Stored entries:
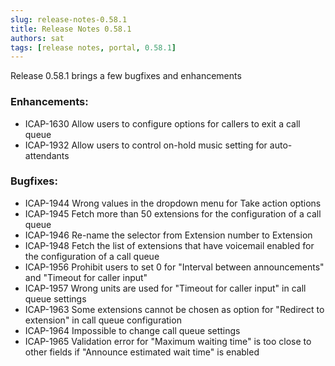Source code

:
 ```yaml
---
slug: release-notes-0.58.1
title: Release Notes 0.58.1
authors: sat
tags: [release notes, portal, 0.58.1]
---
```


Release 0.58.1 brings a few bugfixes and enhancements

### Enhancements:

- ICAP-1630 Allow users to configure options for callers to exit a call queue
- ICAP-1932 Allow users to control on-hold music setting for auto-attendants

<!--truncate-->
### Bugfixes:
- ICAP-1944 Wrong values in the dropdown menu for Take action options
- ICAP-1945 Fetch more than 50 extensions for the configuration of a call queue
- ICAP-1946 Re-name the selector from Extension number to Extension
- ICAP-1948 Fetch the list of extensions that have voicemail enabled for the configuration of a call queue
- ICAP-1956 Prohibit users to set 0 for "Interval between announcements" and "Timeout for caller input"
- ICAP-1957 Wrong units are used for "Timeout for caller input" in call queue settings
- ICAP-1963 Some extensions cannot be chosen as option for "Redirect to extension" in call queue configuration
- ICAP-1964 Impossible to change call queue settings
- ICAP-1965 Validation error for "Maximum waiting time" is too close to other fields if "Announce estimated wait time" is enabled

— What you are asked to do —
Please print the entries above exactly. Skip every picture.

— Your solution —
Source code

:
 ```yaml
---
slug: release-notes-0.58.1
title: Release Notes 0.58.1
authors: sat
tags: [release notes, portal, 0.58.1]
---
```


Release 0.58.1 brings a few bugfixes and enhancements

### Enhancements:

- ICAP-1630 Allow users to configure options for callers to exit a call queue
- ICAP-1932 Allow users to control on-hold music setting for auto-attendants

<!--truncate-->
### Bugfixes:
- ICAP-1944 Wrong values in the dropdown menu for Take action options
- ICAP-1945 Fetch more than 50 extensions for the configuration of a call queue
- ICAP-1946 Re-name the selector from Extension number to Extension
- ICAP-1948 Fetch the list of extensions that have voicemail enabled for the configuration of a call queue
- ICAP-1956 Prohibit users to set 0 for "Interval between announcements" and "Timeout for caller input"
- ICAP-1957 Wrong units are used for "Timeout for caller input" in call queue settings
- ICAP-1963 Some extensions cannot be chosen as option for "Redirect to extension" in call queue configuration
- ICAP-1964 Impossible to change call queue settings
- ICAP-1965 Validation error for "Maximum waiting time" is too close to other fields if "Announce estimated wait time" is enabled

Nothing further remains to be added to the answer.